**What the exercise asks**
When a line contains the string "website", it counts once; give the total of such lines in the entries below and nothing else.

-- Stored data follows --

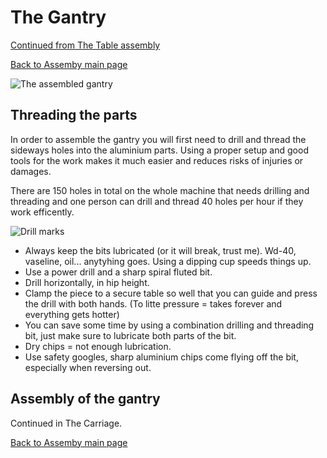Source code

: # The Gantry

[Continued from The Table assembly](Table_assembly.md)

[Back to Assemby main page](assembly.md)

![The assembled gantry](https://github.com/fellesverkstedet/fabricatable-machines/raw/master/humphrey-large-format-cnc/humphrey_v3/img/assembly/gantry.jpg)

## Threading the parts

In order to assemble the gantry you will first need to drill and thread the sideways holes into the aluminium parts. 
Using a proper setup and good tools for the work makes it much easier and reduces risks of injuries or damages.

There are 150 holes in total on the whole machine that needs drilling and threading and one person can drill and thread 40 holes per hour if they work efficently.

![Drill marks](https://github.com/fellesverkstedet/fabricatable-machines/raw/master/humphrey-large-format-cnc/humphrey_v3/img/assembly/drill_marks.jpg)

* Always keep the bits lubricated (or it will break, trust me). Wd-40, vaseline, oil... anytyhing goes. Using a dipping cup speeds things up.
* Use a power drill and a sharp spiral fluted bit.
* Drill horizontally, in hip height.
* Clamp the piece to a secure table so well that you can guide and press the drill with both hands. (To litte pressure = takes forever and everything gets hotter) 
* You can save some time by using a combination drilling and threading bit, just make sure to lubricate both parts of the bit.
* Dry chips = not enough lubrication.
* Use safety googles, sharp aluminium chips come flying off the bit, especially when reversing out.

## Assembly of the gantry

Continued in The Carriage.


[Back to Assemby main page](assembly.md)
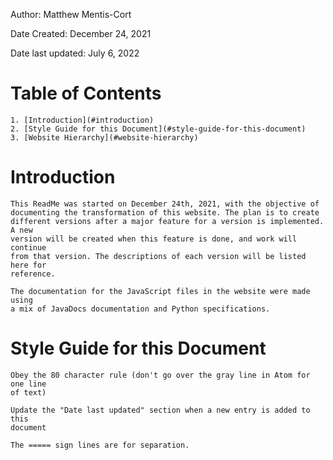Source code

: Author: Matthew Mentis-Cort

Date Created: December 24, 2021

Date last updated: July 6, 2022


# Table of Contents
	1. [Introduction](#introduction)
	2. [Style Guide for this Document](#style-guide-for-this-document)
	3. [Website Hierarchy](#website-hierarchy)


# Introduction
	This ReadMe was started on December 24th, 2021, with the objective of
	documenting the transformation of this website. The plan is to create
	different versions after a major feature for a version is implemented. A new
	version will be created when this feature is done, and work will continue
	from that version. The descriptions of each version will be listed here for
	reference.

	The documentation for the JavaScript files in the website were made using
	a mix of JavaDocs documentation and Python specifications.


# Style Guide for this Document
	Obey the 80 character rule (don't go over the gray line in Atom for one line
	of text)

	Update the "Date last updated" section when a new entry is added to this
	document

	The ===== sign lines are for separation.
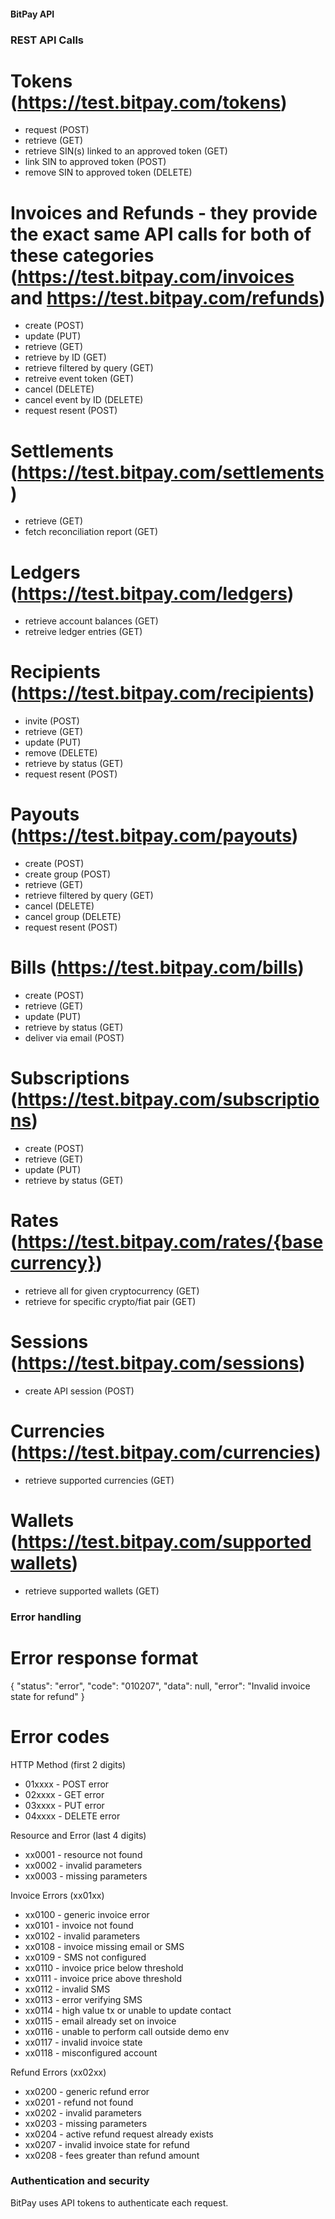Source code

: #### BitPay API

### REST API Calls

# Tokens (https://test.bitpay.com/tokens)

- request (POST)
- retrieve (GET)
- retrieve SIN(s) linked to an approved token (GET)
- link SIN to approved token (POST)
- remove SIN to approved token (DELETE)

# Invoices and Refunds - they provide the exact same API calls for both of these categories (https://test.bitpay.com/invoices and https://test.bitpay.com/refunds)

- create (POST)
- update (PUT)
- retrieve (GET)
- retrieve by ID (GET)
- retrieve filtered by query (GET)
- retreive event token (GET)
- cancel (DELETE)
- cancel event by ID (DELETE)
- request resent (POST)

# Settlements (https://test.bitpay.com/settlements)

- retrieve (GET)
- fetch reconciliation report (GET)

# Ledgers (https://test.bitpay.com/ledgers)

- retrieve account balances (GET)
- retreive ledger entries (GET)

# Recipients (https://test.bitpay.com/recipients)

- invite (POST)
- retrieve (GET)
- update (PUT)
- remove (DELETE)
- retrieve by status (GET)
- request resent (POST)

# Payouts (https://test.bitpay.com/payouts)

- create (POST)
- create group (POST)
- retrieve (GET)
- retrieve filtered by query (GET)
- cancel (DELETE)
- cancel group (DELETE)
- request resent (POST)

# Bills (https://test.bitpay.com/bills)

- create (POST)
- retrieve (GET)
- update (PUT)
- retrieve by status (GET)
- deliver via email (POST)

# Subscriptions (https://test.bitpay.com/subscriptions)

- create (POST)
- retrieve (GET)
- update (PUT)
- retrieve by status (GET)

# Rates (https://test.bitpay.com/rates/{basecurrency})

- retrieve all for given cryptocurrency (GET)
- retrieve for specific crypto/fiat pair (GET)

# Sessions (https://test.bitpay.com/sessions)

- create API session (POST)

# Currencies (https://test.bitpay.com/currencies)

- retrieve supported currencies (GET)

# Wallets (https://test.bitpay.com/supportedwallets)

- retrieve supported wallets (GET)

### Error handling

# Error response format

{
"status": "error",
"code": "010207",
"data": null,
"error": "Invalid invoice state for refund"
}

# Error codes

HTTP Method (first 2 digits)

- 01xxxx - POST error
- 02xxxx - GET error
- 03xxxx - PUT error
- 04xxxx - DELETE error

Resource and Error (last 4 digits)

- xx0001 - resource not found
- xx0002 - invalid parameters
- xx0003 - missing parameters

Invoice Errors (xx01xx)

- xx0100 - generic invoice error
- xx0101 - invoice not found
- xx0102 - invalid parameters
- xx0108 - invoice missing email or SMS
- xx0109 - SMS not configured
- xx0110 - invoice price below threshold
- xx0111 - invoice price above threshold
- xx0112 - invalid SMS
- xx0113 - error verifying SMS
- xx0114 - high value tx or unable to update contact
- xx0115 - email already set on invoice
- xx0116 - unable to perform call outside demo env
- xx0117 - invalid invoice state
- xx0118 - misconfigured account

Refund Errors (xx02xx)

- xx0200 - generic refund error
- xx0201 - refund not found
- xx0202 - invalid parameters
- xx0203 - missing parameters
- xx0204 - active refund request already exists
- xx0207 - invalid invoice state for refund
- xx0208 - fees greater than refund amount

### Authentication and security

BitPay uses API tokens to authenticate each request.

-- Stored data concluded --

**Your response**
3